Decided and Entered: November 14, 2023
Before: Manzanet-Daniels, J.P., Oing, Scarpulla, Rodriguez, Higgitt, JJ.
Index No. 154827/21 Appeal No. 1018 Case No. 2022-04199[*1]Catherine Gibson, Plaintiff-Respondent,
v
526 West 158th Street Housing Development Fund Corp., Defendant-Appellant, Jose Castillo et al., Defendants.
Tane Waterman & Wurtzel, P.C., New York (Moshe C. Bobker of counsel), for appellant.
Catherine Gibson, New York, respondent pro se.

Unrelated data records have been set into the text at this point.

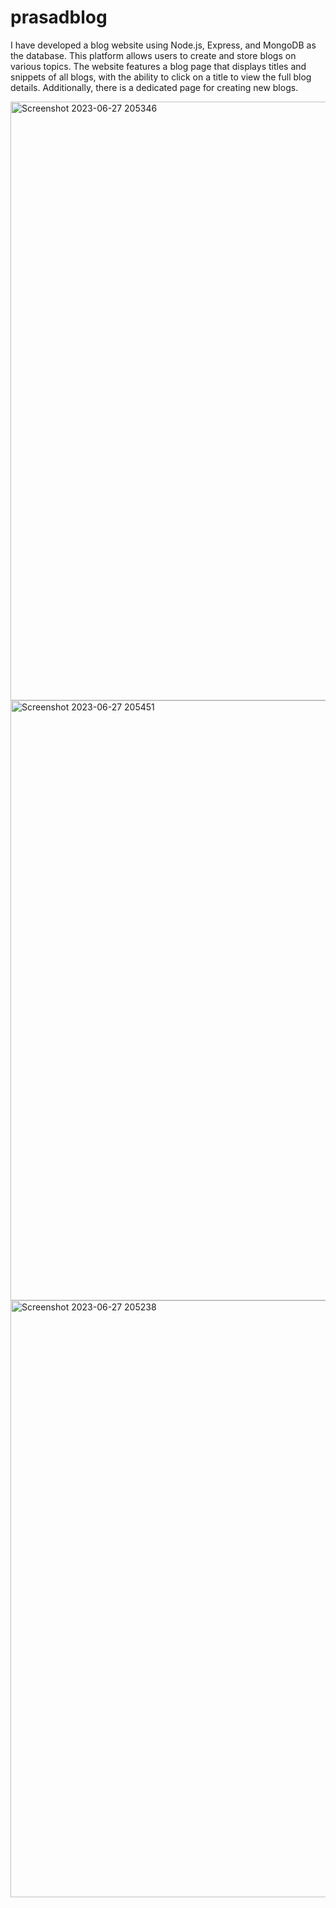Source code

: # prasadblog
I have developed a blog website using Node.js, Express, and MongoDB as the database. This platform allows users to create and store blogs on various topics. The website features a blog page that displays titles and snippets of all blogs, with the ability to click on a title to view the full blog details. Additionally, there is a dedicated page for creating new blogs.

<img width="958" alt="Screenshot 2023-06-27 205346" src="https://github.com/prasad4969/prasadblog/assets/109381365/de6ff80c-c159-4f82-a054-781ea5a2a65a">
<img width="960" alt="Screenshot 2023-06-27 205451" src="https://github.com/prasad4969/prasadblog/assets/109381365/abc148a4-cab0-4aae-8ea2-ed893c6e3a13">
<img width="955" alt="Screenshot 2023-06-27 205238" src="https://github.com/prasad4969/prasadblog/assets/109381365/12999eea-b673-4ac1-8b82-cd8c61e14e9c">
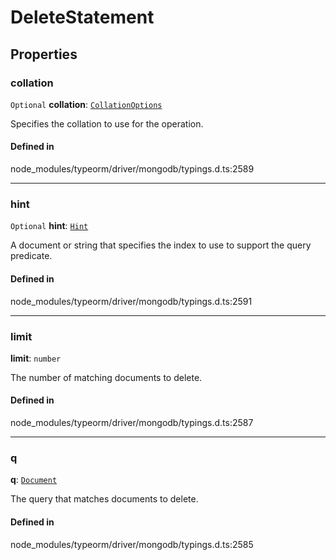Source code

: # DeleteStatement

## Properties

### collation

 `Optional` **collation**: [`CollationOptions`](CollationOptions.md)

Specifies the collation to use for the operation.

#### Defined in

node_modules/typeorm/driver/mongodb/typings.d.ts:2589

___

### hint

 `Optional` **hint**: [`Hint`](../index.md#hint)

A document or string that specifies the index to use to support the query predicate.

#### Defined in

node_modules/typeorm/driver/mongodb/typings.d.ts:2591

___

### limit

 **limit**: `number`

The number of matching documents to delete.

#### Defined in

node_modules/typeorm/driver/mongodb/typings.d.ts:2587

___

### q

 **q**: [`Document`](Document.md)

The query that matches documents to delete.

#### Defined in

node_modules/typeorm/driver/mongodb/typings.d.ts:2585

Order, Supreme Court, New York County (David B. Cohen, J.), entered on or about August 23, 2022, which denied defendant 526 West 158th Street Housing Development Fund Corp.'s (HDFC) motion to dismiss the second amended complaint pursuant to CPLR 3211(a)(1) and (7), unanimously affirmed, with costs.
The motion court correctly determined that plaintiff's second amended complaint adequately pleaded a claim for housing discrimination under the federal Fair Housing Act (42 USC § 3604 et seq.), and the New York State and City Human Rights Law (Executive Law § 296 et seq.; Administrative Code of City of NY § 8-107[5]) by alleging that she is a member of a protected class as an African-American woman who has a son with autism, she was qualified to purchase the apartment, HDFC nevertheless denied her application, and the circumstances surrounding that denial give rise to an inference of discrimination (see Sayeh v 66 Madison Ave. Apt. Corp., 73 AD3d 459, 461 [1st Dept 2010]). Contrary to defendant's contention, dismissal is not required at the pleading stage where allegations made "upon information and belief" can be ascertained through discovery (see Harris v Structuretech N.Y., Inc., 191 AD3d 470, 471 [1st Dept 2021]).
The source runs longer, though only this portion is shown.